Nicht nur mit dieser Ignoranz wird es der DB AG von ihren Gegnern leicht gemacht: Da jammern die einen, mit der Verlegung des Fernverkehrs würde sich die Anreise für viele Bewohner westlicher Stadtteile deutlich verlängern, gar die Zeitersparnis wieder aufgewogen, welche etwa durch den Ausbau der Hamburg-Strecke gerade erst gewonnen worden sei. Als wenn die Bahn nicht die Züge zur Alster auch dann nicht mehr über Zoo fahren lassen würde, wenn die Verbindung nicht beschleunigt worden wäre. Andere wiederum erklären gar, „West-Berlin" werde nun von jeglichem Fernverkehr abgeschnitten. Als wenn sich der Lehrter Bahnhof nicht im britischen Sektor befunden hätte. Und Papestraße - ebenfalls in einem wenig Urbanen Siedlungsbrei gelegen, aber für Steglitzer, Tempelhofer oder Neuköllner deutlich näher als Zoo- im amerikanischen. Richtig ist, delikaterweise, das genaue Gegenteil der West-Berlin-Klagen: Schon bald hält vermutlich kaum mehr ein Fernzug im ehemaligen Ostteil der Stadt.
Insofern liegt es auf der Hand, wie die DB AG ihre Pläne demnächst verkaufen dürfte: Gegner werden als notorisch anpassungsunwillige Frontstadtnostalgiker dargestellt, welche die neuen Zeiten allgemein und die glorreiche Zukunft der Bahn im besonderen behindern und fraglos am liebsten die Mauer zurückhaben wollen. Im so legitimierten Schlechtreden der Gegend um Zoo und Ku'damm hat man in Berlin in den letzten Jahren ja schon viel Routine entwickelt, mit handfesten Folgen: vom fast vollständigen Niedergang der dortigen Kinolandschaft bis hin zu schaurigen Bausünden vor allem rund um die Joachimstaler Straße.
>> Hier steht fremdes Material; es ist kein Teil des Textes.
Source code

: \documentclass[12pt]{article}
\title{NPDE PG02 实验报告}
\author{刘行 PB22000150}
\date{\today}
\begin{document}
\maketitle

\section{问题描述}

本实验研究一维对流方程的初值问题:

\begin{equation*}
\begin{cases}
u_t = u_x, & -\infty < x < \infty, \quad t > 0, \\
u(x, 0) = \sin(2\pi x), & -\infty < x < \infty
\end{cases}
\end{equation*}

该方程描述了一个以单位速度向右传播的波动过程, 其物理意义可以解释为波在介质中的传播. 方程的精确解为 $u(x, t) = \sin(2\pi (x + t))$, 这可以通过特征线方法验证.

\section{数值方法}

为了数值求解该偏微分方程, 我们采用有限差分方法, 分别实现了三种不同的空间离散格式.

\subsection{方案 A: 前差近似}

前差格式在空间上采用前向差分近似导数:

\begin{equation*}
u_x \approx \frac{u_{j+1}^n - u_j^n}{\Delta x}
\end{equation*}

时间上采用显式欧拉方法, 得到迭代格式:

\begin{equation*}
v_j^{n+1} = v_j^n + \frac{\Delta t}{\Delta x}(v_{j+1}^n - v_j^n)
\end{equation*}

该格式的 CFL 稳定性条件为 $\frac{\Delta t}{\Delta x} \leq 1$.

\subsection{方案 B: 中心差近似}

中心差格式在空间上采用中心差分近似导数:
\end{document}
Das „neue Berlin", wird man folglich erklären, bewundert den in einer Sparversion ausgeführten „Hauptbahnhof" (mit dessen Namensgebung Berlin endlich auf das Niveau von Bonn, Bielefeld oder Kaiserslautern gebracht wird) als Perle der Architektur und grandioses Bauwerk - derlei hat bei dem Einkaufszentrum am Potsdamer Platz samt der es umgebenden trostlosen Profitmaximierungsarchitektur ja auch hervorragend funktioniert.
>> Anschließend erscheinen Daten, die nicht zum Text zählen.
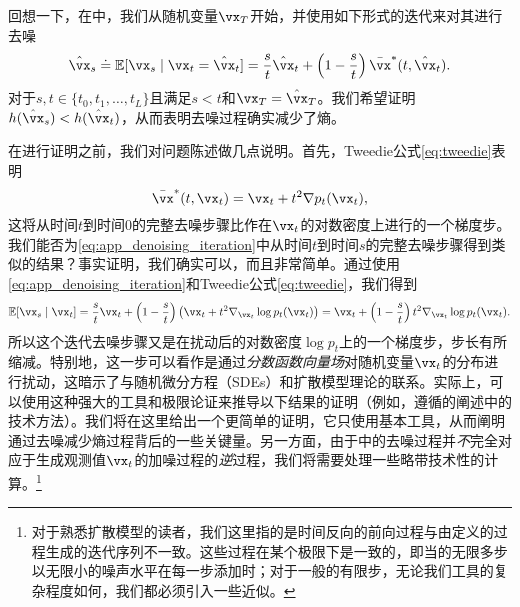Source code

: \documentclass[../../book-main.tex]{subfiles}
\begin{document}
回想一下，在中，我们从随机变量\(\vx_{T}\)开始，并使用如下形式的迭代来对其进行去噪
\begin{equation}\label{eq:app_denoising_iteration}
    \hat{\vx}_{s} \doteq \Ex[\vx_{s} \mid \vx_{t} = \hat{\vx}_{t}] = \frac{s}{t}\hat{\vx}_{t} + \bp{1 - \frac{s}{t}}\bar{\vx}^{\ast}(t, \hat{\vx}_{t}).
\end{equation}
对于\(s, t \in \{t_{0}, t_{1}, \dots, t_{L}\}\)且满足\(s < t\)和\(\vx_{T} = \hat{\vx}_{T}\)。我们希望证明\(h(\hat{\vx}_{s}) < h(\hat{\vx}_{t})\)，从而表明去噪过程确实减少了熵。

在进行证明之前，我们对问题陈述做几点说明。首先，Tweedie公式\eqref{eq:tweedie}表明
\begin{equation}
    \bar{\vx}^{\ast}(t, \vx_{t}) = \vx_{t} + t^{2}\nabla p_{t}(\vx_{t}),
\end{equation}
这将从时间\(t\)到时间\(0\)的完整去噪步骤比作在\(\vx_{t}\)的对数密度上进行的一个梯度步。我们能否为\eqref{eq:app_denoising_iteration}中从时间\(t\)到时间\(s\)的完整去噪步骤得到类似的结果？事实证明，我们确实可以，而且非常简单。通过使用\eqref{eq:app_denoising_iteration}和Tweedie公式\eqref{eq:tweedie}，我们得到
\begin{equation}\label{eq:app_denoising_iteration_score}
    \Ex[\vx_{s} \mid \vx_{t}] = \frac{s}{t}\vx_{t} + \bp{1 - \frac{s}{t}}\bp{\vx_{t} + t^{2}\nabla_{\vx_{t}}\log p_{t}(\vx_{t})} = \vx_{t} + \bp{1 - \frac{s}{t}}t^{2}\nabla_{\vx_{t}}\log p_{t}(\vx_{t}).
\end{equation}
所以这个迭代去噪步骤又是在扰动后的对数密度\(\log p_{t}\)上的一个梯度步，步长有所缩减。特别地，这一步可以看作是通过\textit{分数函数向量场}对随机变量\(\vx_{t}\)的分布进行扰动，这暗示了与随机微分方程（SDEs）和扩散模型理论\cite{song2020score}的联系。实际上，可以使用这种强大的工具和极限论证来推导以下结果的证明（例如，遵循\cite{DBLP:conf/iclr/ChenC0LSZ23}的阐述中的技术方法）。我们将在这里给出一个更简单的证明，它只使用基本工具，从而阐明通过去噪减少熵过程背后的一些关键量。另一方面，由于中的去噪过程并\textit{不}完全对应于生成观测值\(\vx_{t}\)的加噪过程的\textit{逆}过程，我们将需要处理一些略带技术性的计算。\footnote{对于熟悉扩散模型的读者，我们这里指的是时间反向的前向过程与由定义的过程生成的迭代序列不一致。这些过程在某个极限下是一致的，即当的无限多步以无限小的噪声水平在每一步添加时；对于一般的有限步，无论我们工具的复杂程度如何，我们都必须引入一些近似。}
\end{document}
Zudem wissen Mehdorn und seine Mannen natürlich, welches die - nach oder sogar neben Arbeitsplätzen - stets wirksamste Argumentationskeule ist: die Sicherheit. Wollen die Bahnbosse doch erkannt haben, wie geradezu gemeingefährlich der Bahnhof Zoo ist, weil sich auf seinen Perrons, auch angesichts der zahlreichen dort haltenden Züge, zeitweilig zu viele Menschen drängeln würden. Angesichts dessen freuen wir uns schon sehr auf unglaublich breite, von keinerlei Kommerzoder Designschnickschnack verbaute Bahnsteige im „Hauptbahnhof" Und insbesondere darauf, wie die ICEs und sonstigen Fernzüge durch den Regionalbahnhof Potsdamer Platz im Schritttempo schleichen werden - aus Sicherheitsgründen, denn breiter als am Zoo sind die dortigen Bahnsteige auch nicht, und wenn schon haltende und anfahrende Züge so unglaublich gefährlich sind, welche Gefahr stellen dann erst durchfahrende dar?